## [Exercise]
Given the entries below, please return each one exactly.

## [Information shown]
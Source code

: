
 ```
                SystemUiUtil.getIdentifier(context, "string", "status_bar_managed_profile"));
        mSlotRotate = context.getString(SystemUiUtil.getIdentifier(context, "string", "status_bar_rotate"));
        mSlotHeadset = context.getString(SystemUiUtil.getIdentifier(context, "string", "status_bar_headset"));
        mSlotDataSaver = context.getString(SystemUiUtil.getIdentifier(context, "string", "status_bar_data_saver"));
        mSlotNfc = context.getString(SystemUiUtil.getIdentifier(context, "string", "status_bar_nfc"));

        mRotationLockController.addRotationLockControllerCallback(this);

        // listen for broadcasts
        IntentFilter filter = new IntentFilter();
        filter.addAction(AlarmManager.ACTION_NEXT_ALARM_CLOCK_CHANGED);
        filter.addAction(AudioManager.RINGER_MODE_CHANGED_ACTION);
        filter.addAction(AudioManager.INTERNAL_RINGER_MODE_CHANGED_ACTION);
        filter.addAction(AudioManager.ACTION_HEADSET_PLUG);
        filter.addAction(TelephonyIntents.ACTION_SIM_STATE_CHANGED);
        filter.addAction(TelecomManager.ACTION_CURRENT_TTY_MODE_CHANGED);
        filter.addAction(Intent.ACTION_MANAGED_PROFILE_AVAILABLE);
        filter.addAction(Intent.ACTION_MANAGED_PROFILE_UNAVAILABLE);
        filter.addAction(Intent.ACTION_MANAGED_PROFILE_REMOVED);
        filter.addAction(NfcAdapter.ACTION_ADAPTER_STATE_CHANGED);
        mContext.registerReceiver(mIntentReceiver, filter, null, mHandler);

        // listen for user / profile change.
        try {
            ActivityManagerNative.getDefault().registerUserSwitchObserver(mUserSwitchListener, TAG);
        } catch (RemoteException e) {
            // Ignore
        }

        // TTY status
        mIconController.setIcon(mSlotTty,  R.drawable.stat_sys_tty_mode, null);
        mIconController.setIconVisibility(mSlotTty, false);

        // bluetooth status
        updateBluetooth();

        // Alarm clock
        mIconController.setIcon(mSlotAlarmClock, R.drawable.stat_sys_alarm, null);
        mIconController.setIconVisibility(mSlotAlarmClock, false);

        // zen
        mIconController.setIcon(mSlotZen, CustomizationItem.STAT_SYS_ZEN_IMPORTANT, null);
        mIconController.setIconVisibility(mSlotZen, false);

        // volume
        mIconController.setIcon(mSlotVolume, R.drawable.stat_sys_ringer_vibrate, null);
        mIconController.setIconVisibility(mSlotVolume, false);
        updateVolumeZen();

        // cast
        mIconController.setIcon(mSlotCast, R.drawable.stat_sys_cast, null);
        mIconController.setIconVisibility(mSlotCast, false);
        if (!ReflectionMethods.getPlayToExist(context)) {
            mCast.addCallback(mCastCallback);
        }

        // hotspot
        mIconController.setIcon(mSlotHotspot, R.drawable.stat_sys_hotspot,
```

## [Response below]
Source code

:
 ```
                SystemUiUtil.getIdentifier(context, "string", "status_bar_managed_profile"));
        mSlotRotate = context.getString(SystemUiUtil.getIdentifier(context, "string", "status_bar_rotate"));
        mSlotHeadset = context.getString(SystemUiUtil.getIdentifier(context, "string", "status_bar_headset"));
        mSlotDataSaver = context.getString(SystemUiUtil.getIdentifier(context, "string", "status_bar_data_saver"));
        mSlotNfc = context.getString(SystemUiUtil.getIdentifier(context, "string", "status_bar_nfc"));

        mRotationLockController.addRotationLockControllerCallback(this);

        // listen for broadcasts
        IntentFilter filter = new IntentFilter();
        filter.addAction(AlarmManager.ACTION_NEXT_ALARM_CLOCK_CHANGED);
        filter.addAction(AudioManager.RINGER_MODE_CHANGED_ACTION);
        filter.addAction(AudioManager.INTERNAL_RINGER_MODE_CHANGED_ACTION);
        filter.addAction(AudioManager.ACTION_HEADSET_PLUG);
        filter.addAction(TelephonyIntents.ACTION_SIM_STATE_CHANGED);
        filter.addAction(TelecomManager.ACTION_CURRENT_TTY_MODE_CHANGED);
        filter.addAction(Intent.ACTION_MANAGED_PROFILE_AVAILABLE);
        filter.addAction(Intent.ACTION_MANAGED_PROFILE_UNAVAILABLE);
        filter.addAction(Intent.ACTION_MANAGED_PROFILE_REMOVED);
        filter.addAction(NfcAdapter.ACTION_ADAPTER_STATE_CHANGED);
        mContext.registerReceiver(mIntentReceiver, filter, null, mHandler);

        // listen for user / profile change.
        try {
            ActivityManagerNative.getDefault().registerUserSwitchObserver(mUserSwitchListener, TAG);
        } catch (RemoteException e) {
            // Ignore
        }

        // TTY status
        mIconController.setIcon(mSlotTty,  R.drawable.stat_sys_tty_mode, null);
        mIconController.setIconVisibility(mSlotTty, false);

        // bluetooth status
        updateBluetooth();

        // Alarm clock
        mIconController.setIcon(mSlotAlarmClock, R.drawable.stat_sys_alarm, null);
        mIconController.setIconVisibility(mSlotAlarmClock, false);

        // zen
        mIconController.setIcon(mSlotZen, CustomizationItem.STAT_SYS_ZEN_IMPORTANT, null);
        mIconController.setIconVisibility(mSlotZen, false);

        // volume
        mIconController.setIcon(mSlotVolume, R.drawable.stat_sys_ringer_vibrate, null);
        mIconController.setIconVisibility(mSlotVolume, false);
        updateVolumeZen();

        // cast
        mIconController.setIcon(mSlotCast, R.drawable.stat_sys_cast, null);
        mIconController.setIconVisibility(mSlotCast, false);
        if (!ReflectionMethods.getPlayToExist(context)) {
            mCast.addCallback(mCastCallback);
        }

        // hotspot
        mIconController.setIcon(mSlotHotspot, R.drawable.stat_sys_hotspot,
```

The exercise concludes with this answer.